Monday, January 9, 2012

TortoiseSVN could be a DVCS

I've been using SVN for years, but it's about to become obsolete? Hard to believe, but Git's popularity is surging rapidly, and so are other distributed version control systems like Mercurial and Bazaar. But I just can't believe that Subversion can't adapt to the changing times. There are so many SVN users out there. And I really think TortoiseSVN (TSVN) is the key. With the very simple scripting I was able to duplicate a DVCS with 2 TSVN repositories. The basic idea is that each person, clones/forks an entire repository, which is stored on there machine. Now in SVN, these repositories might be able to sync with each other, but a repo can't be a mirror and a working copy at the same time. So the trick is to save the diffs and patches and play them back in order. I think the patches should be named with hashes just like in Git and Hg. Easy!

Update (2012-01-12): After thinking about this and rereading the response from Stefan King on the TSVN dev mailing list to my question about DVCS, I realized or starting to think that this was really an issue for SVN. Think about my experiment below, what commands are TSVN? None, they are all from SVN. So I searched the SVN mailing list for "DVCS" (zilch for DVCS on the TSVN mailing list) and I saw this article posted 2 years ago, Subversion Vision and Roadmap Proposal, which has a pretty compelling argument for not making SVN a DVCS; in fact it even made me question DVCS in general. Then I thought, what is the main feature of DVCS that trumps a centralized repo, and I think it's offline commits. Searching for "offline commits" I found this post, On Offline Commits and Why They Should Be Piloted in TSVN. Funny because the strategy was very similar to my experiment, but I haven't found any other work toward this goal. Oh well - I've already migrated to git (see label: git going) and git svn makes that super easy.

Here is an experiment I did to see if TSVN could actually act like a DVCS. It's incomplete and disorganzed, but it did work
  • Rationale:
    • Does anyone really care or want DVCS for svn?
    • especially when bzr, git and hg are already so good and can work with existing subversion repos!
    • but it would be sad to see tsvn go
      • there will still be many svn users
    • is offline the biggest strength of DVCS?
  • approach: 
    • need clone, push and fetch similar to other DVCS, leverage existing svn methods, pilot in tsvn
      • init a local repo
      • use patches to clone the remote svn repo to the local repo
      • work locally, commit locally
      • push to remote repo, replay all local patches on remote repo
      • fetch from remote repo, replay all remote patches on local repo
      • it works, but a lot of overhead, and overly simplified
  • notes: 
    • get log, date and author info and pipe to file output
      • svn propget -r <NUMBER/HEAD/etc.> -revprop svn:log
      • svn propget -r <NUMBER/HEAD/etc.> -revprop svn:date
      • svn propget -r <NUMBER/HEAD/etc.> -revprop svn:author
    • create diffs of local and patch to remote and vice versa
    • use export from remote to local
    • svn log also prints log messages and pipe to output, instead of propget
    • svn merge?
    • svn help and svn help command

3 comments:

  1. I think Github is the big reason Git has become so popular.
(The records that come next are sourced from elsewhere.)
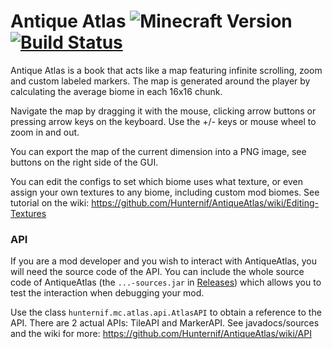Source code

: # Antique Atlas ![Minecraft Version](https://img.shields.io/badge/minecraft-1.16.4-blue.svg) [![Build Status](https://github.com/AntiqueAtlasTeam/AntiqueAtlas/workflows/Build%20Status/badge.svg)](https://github.com/AntiqueAtlasTeam/AntiqueAtlas/actions)
Antique Atlas is a book that acts like a map featuring infinite scrolling, zoom and custom labeled markers. The map is generated around the player by calculating the average biome in each 16x16 chunk.

Navigate the map by dragging it with the mouse, clicking arrow buttons or pressing arrow keys on the keyboard. Use the +/- keys or mouse wheel to zoom in and out.

You can export the map of the current dimension into a PNG image, see buttons on the right side of the GUI.

You can edit the configs to set which biome uses what texture, or even assign your own textures to any biome, including custom mod biomes. See tutorial on the wiki: https://github.com/Hunternif/AntiqueAtlas/wiki/Editing-Textures

### API
If you are a mod developer and you wish to interact with AntiqueAtlas, you will need the source code of the API. You can include the whole source code of AntiqueAtlas (the `...-sources.jar` in [Releases](https://github.com/Hunternif/AntiqueAtlas/releases)) which allows you to test the  interaction when debugging your mod.

Use the class `hunternif.mc.atlas.api.AtlasAPI` to obtain a reference to the API. There are 2 actual APIs: TileAPI and MarkerAPI. See javadocs/sources and the wiki for more: https://github.com/Hunternif/AntiqueAtlas/wiki/API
It makes forking and merging suoer easy.

    I also think that SVN still works really well as a simple shared repo. And a lot of project don't need DVCS. git actually gets in the way when you want to do very simple code sharing,

    Trying to get SVN to play in the DVCS world seems like playing the old square peg in round hole game IMO.

    ReplyDelete
  2. I agree with you. But I'm still interested in the offline commits or "patch recorded" that's still a useful tsvn tool.